David Bentley Hart: 4 Meditations on Apokatastasis
5: The limited conditions of choice
David Bentley Hart’s book, That All Shall Be Saved: Heaven, Hell, and Universal Salvation, sets forth a powerful, passionate argument against the traditional Christian doctrine of eternal conscious punishment — that sinners wind up forever in hell — and for the belief that all shall be saved.
Thus far we have considered the concept of apokatastasis and the implications for eschatology that arise from believing that God is the good creator of all. Then we talked about some of the biblical material that Hart uses to support his case. Last time we reflected upon the nature and destiny of human beings, created in the image of God.
In our final post, we consider David Bentley Hart’s fourth meditation on the topic of “free choice.” As most of you may know, one of the most common defenses of the view that sinners will suffer eternal punishment consists of an appeal to human free will. If people choose not to respond in faith to the good news of salvation in Christ, they face an eternal destiny separated from God in the fires of hell. As it is said, “God doesn’t send people to hell, they freely choose to go there.”
Hart finds he cannot tolerate this position. After an extended rant against the very idea of hell and eternal punishment and those theologies which have developed and promulgate these teachings, he focuses in on the free will defense.
Hence, the only defense of the infernalist position that is logically and morally worthy of being either taken seriously or refuted scrupulously is the argument from free will: that hell exists simply because, in order for a creature to be able to love God freely, there must be some real alternative to God open to that creature’s power of choice, and that hell therefore is a state the apostate soul has chosen for itself in perfect freedom, and that the permanency of hell is testament only to how absolute that freedom is. This argument too is wrong in every way, but not contemptibly so. Logically it cannot be true; but morally it can be held without doing irreparable harm to one’s understanding of goodness or of God, and so without requiring the mind to make a secret compromise with evil (explicitly, at least). (p. 171)
Why does David Bentley Hart say that this argument is “wrong in every way” and cannot be logically true?
- “Freedom is a being’s power to flourish as what it naturally is, to become ever more fully what it is. The freedom of an oak seed is its uninterrupted growth into an oak tree. The freedom of a rational spirit is its consummation in union with God. Freedom is never then the mere “negative liberty” of indeterminate openness to everything; if rational liberty consisted in simple indeterminacy of the will, then no fruitful distinction could be made between personal agency and pure impersonal impulse or pure chance.” (p. 172)
- “[I]nevitably, true freedom is contingent upon true knowledge and true sanity of mind. To the very degree that either of these is deficient, freedom is absent. And with freedom goes culpability.
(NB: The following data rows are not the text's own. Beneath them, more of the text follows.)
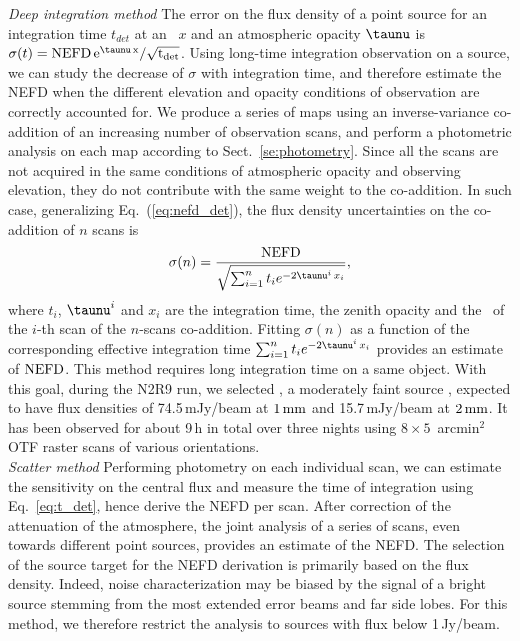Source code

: \noindent \emph{Deep integration method} The error on the flux density of a
point source for an integration time $t_{det}$ at an \airmass\ $x$
and an atmospheric opacity $\taunu$ is
$\sigma(t) = \rm{NEFD}\,e^{\taunu \, x}/\sqrt{t_{\rm{det}}}$.
Using long-time integration observation on a source, we can study the
decrease of $\sigma$ with integration time, and
therefore estimate the NEFD when the different elevation and opacity conditions of
observation are correctly accounted for.  We produce a series of maps using an
inverse-variance co-addition of an increasing number of observation
scans, and perform a photometric analysis on each map according to
Sect.~\ref{se:photometry}. Since
all the scans are not acquired in the same conditions of atmospheric
opacity and observing elevation, they do not contribute with the same weight to
the co-addition. In such case, generalizing Eq.~(\ref{eq:nefd_det}),
the flux density uncertainties on the co-addition of $n$ scans is
%
\begin{equation}
  \sigma(n) = \frac{\rm{NEFD}}{\sqrt{\sum_{i=1}^{n}t_i e^{-2\taunu^i\, x_i}}},
  \label{eq:sigma_tau_w8}
\end{equation}
where $t_i$, $\taunu^i$ and $x_i$ are the integration time, the zenith
opacity and the \airmass\ of the $i$-th scan of the $n$-scans
co-addition. Fitting $\sigma(n)$ as a function of the corresponding effective
integration time $\sum_{i=1}^{n}t_i e^{-2\taunu^i\, x_i}$ provides an
estimate of $\rm{NEFD}$. This method requires long integration time on a same
object. With this goal, during the N2R9 run, we selected \hls, a moderately faint source
\citep{2012A&A...538L...4C}, expected to have flux densities of 74.5\,mJy/beam at $1\,\rm{mm}$
and 15.7\,mJy/beam at $2\, \rm{mm}$. %
It has been observed for about 9\,h in
total over three nights using $8 \times 5$~arcmin$^2$ OTF raster scans of various
orientations.\\

\noindent \emph{Scatter method} Performing photometry on each individual scan,
we can estimate the sensitivity on the central flux and measure the time of
integration using Eq.~\ref{eq:t_det}, hence derive the NEFD per
scan. After correction of the attenuation of the atmosphere, the joint
analysis of a series of scans, even towards different point sources, provides 
an estimate of the NEFD. The selection of the source target
for the NEFD derivation is primarily based on the flux density. Indeed, noise
characterization may be biased {\lp by the signal of a bright source
stemming from the most extended error beams and far side lobes.}
For this method, we therefore restrict the
analysis to sources with flux below 1\,Jy/beam.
No mind that possesses so much as a glimmer of a consciousness of reality is wholly lacking in liberty; but, by the same token, no mind save one possessing absolutely undiminished consciousness of reality is wholly free. (p. 177)
- “So, for anyone to be free, there must be a real correspondence between his or her mind and the structure of reality, and a rational cognizance on his or her part of what constitutes either the fulfilment or the ruin of a human soul. Where this rational cognizance is absent in a soul, there can be only aimlessness in the will, the indeterminacy of the unmoored victim of circumstance, which is the worst imaginable slavery to the accidental and the mindless. If then there is such a thing as eternal perdition as the result of an eternal refusal of repentance, it must also be the result of an eternal ignorance, and therefore has nothing really to do with freedom at all. So, no: Not only is an eternal free rejection of God unlikely; it is a logically vacuous idea.” (p. 178)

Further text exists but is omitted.